L’educazione e l’addestramento devono essere formativi, stimolanti e piacevoli per il conduttore ed il suo cane, in modo che la relazione  tra i due sia serena ed appagante, contribuendo al benessere psicofisico di entrambi, questa è la buona riuscita di un percorso formativo.

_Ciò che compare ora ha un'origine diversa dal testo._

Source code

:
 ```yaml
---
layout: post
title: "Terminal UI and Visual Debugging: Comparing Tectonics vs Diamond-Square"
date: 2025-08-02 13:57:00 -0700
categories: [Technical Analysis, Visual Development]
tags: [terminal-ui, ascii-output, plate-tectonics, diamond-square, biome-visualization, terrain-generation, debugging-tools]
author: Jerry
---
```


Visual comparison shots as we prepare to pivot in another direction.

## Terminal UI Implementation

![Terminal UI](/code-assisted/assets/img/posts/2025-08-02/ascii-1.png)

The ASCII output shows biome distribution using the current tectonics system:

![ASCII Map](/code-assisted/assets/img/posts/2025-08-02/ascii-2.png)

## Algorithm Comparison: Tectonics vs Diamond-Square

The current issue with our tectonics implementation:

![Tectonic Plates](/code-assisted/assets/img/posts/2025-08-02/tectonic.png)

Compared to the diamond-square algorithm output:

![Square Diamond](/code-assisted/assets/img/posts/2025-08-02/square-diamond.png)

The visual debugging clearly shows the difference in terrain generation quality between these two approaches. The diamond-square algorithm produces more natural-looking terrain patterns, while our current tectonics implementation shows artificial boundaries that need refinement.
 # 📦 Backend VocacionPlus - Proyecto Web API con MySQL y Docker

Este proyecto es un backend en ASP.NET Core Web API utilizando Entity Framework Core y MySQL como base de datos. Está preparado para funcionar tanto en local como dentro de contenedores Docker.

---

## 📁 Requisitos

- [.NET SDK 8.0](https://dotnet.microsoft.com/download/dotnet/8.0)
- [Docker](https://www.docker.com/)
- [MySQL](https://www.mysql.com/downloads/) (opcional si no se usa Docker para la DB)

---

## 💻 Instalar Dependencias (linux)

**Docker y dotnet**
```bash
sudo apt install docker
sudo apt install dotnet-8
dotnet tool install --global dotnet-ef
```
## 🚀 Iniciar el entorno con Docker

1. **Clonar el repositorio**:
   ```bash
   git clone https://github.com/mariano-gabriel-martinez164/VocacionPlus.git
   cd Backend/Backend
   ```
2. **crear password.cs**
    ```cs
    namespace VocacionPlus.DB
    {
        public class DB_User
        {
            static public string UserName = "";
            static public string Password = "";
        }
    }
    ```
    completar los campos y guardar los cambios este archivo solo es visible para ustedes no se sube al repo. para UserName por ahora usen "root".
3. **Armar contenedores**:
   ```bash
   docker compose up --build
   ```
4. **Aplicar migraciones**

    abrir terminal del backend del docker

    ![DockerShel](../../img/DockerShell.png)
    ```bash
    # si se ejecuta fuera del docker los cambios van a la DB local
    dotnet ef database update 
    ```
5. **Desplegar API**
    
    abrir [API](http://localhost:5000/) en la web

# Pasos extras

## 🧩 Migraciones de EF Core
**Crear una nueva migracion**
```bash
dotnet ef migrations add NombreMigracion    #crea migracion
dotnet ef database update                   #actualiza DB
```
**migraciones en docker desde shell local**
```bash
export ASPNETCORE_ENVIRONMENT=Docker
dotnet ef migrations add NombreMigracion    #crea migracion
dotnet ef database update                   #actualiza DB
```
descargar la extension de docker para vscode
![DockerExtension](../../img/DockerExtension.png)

Certamente da chiunque andrai, o se sarai tu  ad educare il tuo  cane, gli elementi  fondamentali per la buona riuscita di un percorso educativo e d’addestramento sono due:

  1. Il conduttore“lavora” e conduce il suo cane sotto l’esperta e attenta guida dell’istruttore o dell’educatore, cercando di apprendere i concetti di base della psicologia canina e quanto la legge prevede nella conduzione del cane nel contesto urbano, e dare le principali regole di convivenza adatte per ogni cane ed il suo nucleo familiare.
  2. Il cane e il suo conduttore, devono rappresentare un binomio affiatato che si muove in perfetta sintonia.

Per raggiungere questa sintonia alcuni dei fattori determinanti sono:

  1. Imparare una corretta comunicazione con il proprio cane, dobbiamo relazionarci con le sue regole psicobiologiche e non con le nostre.
  2.  I premi devono essere tempestivi 
  3. il gioco personalizzato e adatto agli istinti ed al carattere di ogni  singolo cane e alle capacità psicofisiche del suo conduttore.
  4. Costanza e coerenza nei modi e nelle richieste, un comportamento deve essere chiaro per il cane se è desiderato o no.
  5. Il tono di voce e il movimento associato a una determinata parola devono essere sempre  gli stessi.
  6. Il cane quando “lavora” è felice di imparare dal proprio conduttore.
  7. Attualmente la selezione sempre più pressante e mirata su compiti specifici delle varie razze ha portato a differenze più accentuate dal punto di vista psichico tra una razza e l’altra, quindi bisogna adeguare il percorso educativo e/o sportivo al singolo binomio cane-conduttore.

L’educatore, l’istruttore cinofilo e il conduttore del cane, devono essere consapevoli che vi sono delle caratteristiche del cane  da educare e addestrare che non si possono cambiare ma canalizzare o gestire verso un obiettivo, e di cui tener conto nel definire strategie e finalità educative e programmi di preparazione per lo sport.  Alcune di queste esponendo in modo semplice  sono:

  • Temperamento: velocità di reazione agli stimoli;
  • Tempra: capacità di sopportare gli eventi negativi e continuare l’azione cominciata nonostante la presenza degli stessi;
  • Docilità: capacità di eseguire con facilità le richieste dell’essere umano, collaborando naturalmente;

Quindi il percorso educativo e di  addestramento , deve essere mirato al singolo binomio cane-conduttore, con obiettivi specifici per ciascuno, mettendo a fondamento dello stesso comunicazione, fiducia e relazione.

Nessun modo per non avere nessun limite.